1.1 A.1 Proof of Theorem 1

Proof

Note that \(\Lambda _k(\varvec{Z})=\textrm{SMLIS}_k(\varvec{Z})/ (1-\textrm{SMLIS}_k(\varvec{Z}))\) satisfies the monotone ratio condition (MRC) defined in Sun and Cai (2009) and \(\Lambda _k(\varvec{Z})\) is strictly increasing in \(\textrm{SMLIS}_k(\varvec{Z})\). By Theorem 1 of Sun and Cai (2009), it follows that \(\textrm{mFDR}\left( {\varvec{\delta }}(\textrm{SMLIS}(\varvec{Z}), c)\right)\) is strictly increasing in c. Since the PDF of \(\{Z_{i}\}^m_{i=1}\) is continuous, the PDF and the cumulative distribution function (CDF) of \(\textrm{SMLIS}_k(\varvec{Z})\) are continuous. Note that

$$\begin{aligned} \textrm{mFDR}\left( {\varvec{\delta }}(\textrm{SMLIS}(\varvec{Z}), c)\right) =\dfrac{\sum \nolimits ^m_{k=1}{\mathbb {P}}_{\varvec{\vartheta }} (\textrm{SMLIS}_k(\varvec{Z})<c, \theta _k=0)}{\left( \sum \nolimits ^m_{k=1} {\mathbb {P}}_{\varvec{\vartheta }}(\textrm{SMLIS}_k(\varvec{Z})<c)\right) \vee 1}. \end{aligned}$$

Hence \(\textrm{mFDR}\left( {\varvec{\delta }}(\textrm{SMLIS}(\varvec{Z}), c)\right)\) is continuous with respect to c.
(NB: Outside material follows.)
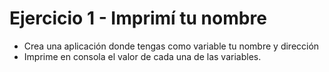 # Ejercicio 1 - Imprimí tu nombre

- Crea una aplicación donde tengas como variable tu nombre y dirección
- Imprime en consola el valor de cada una de las variables.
Also note that

$$\begin{aligned} \lim \limits _{c \rightarrow 0}\textrm{mFDR}\left( {\varvec{\delta }} (\textrm{SMLIS}(\varvec{Z}), c)\right) =0, \end{aligned}$$

and

$$\begin{aligned} \lim \limits _{c \rightarrow +\infty }\textrm{mFDR}\left( {\varvec{\delta }} (\textrm{SMLIS}(\varvec{Z}), c)\right) =1. \end{aligned}$$

Hence, for any \(0<\alpha <1\), the set \(\{t:\textrm{mFDR} ({\varvec{\delta }}(\textrm{SMLIS}(\varvec{Z}),t))\le \alpha \}\) is nonempty. Let

$$\begin{aligned} c_{\alpha } = \sup \{t: \textrm{mFDR}({\varvec{\delta }}(\textrm{SMLIS}(\varvec{Z}),t)) \le \alpha \}, \end{aligned}$$

then we have \(\textrm{mFDR}({\varvec{\delta }}(\textrm{SMLIS}(\varvec{Z}), c_{\alpha }))=\alpha\). \(\square\)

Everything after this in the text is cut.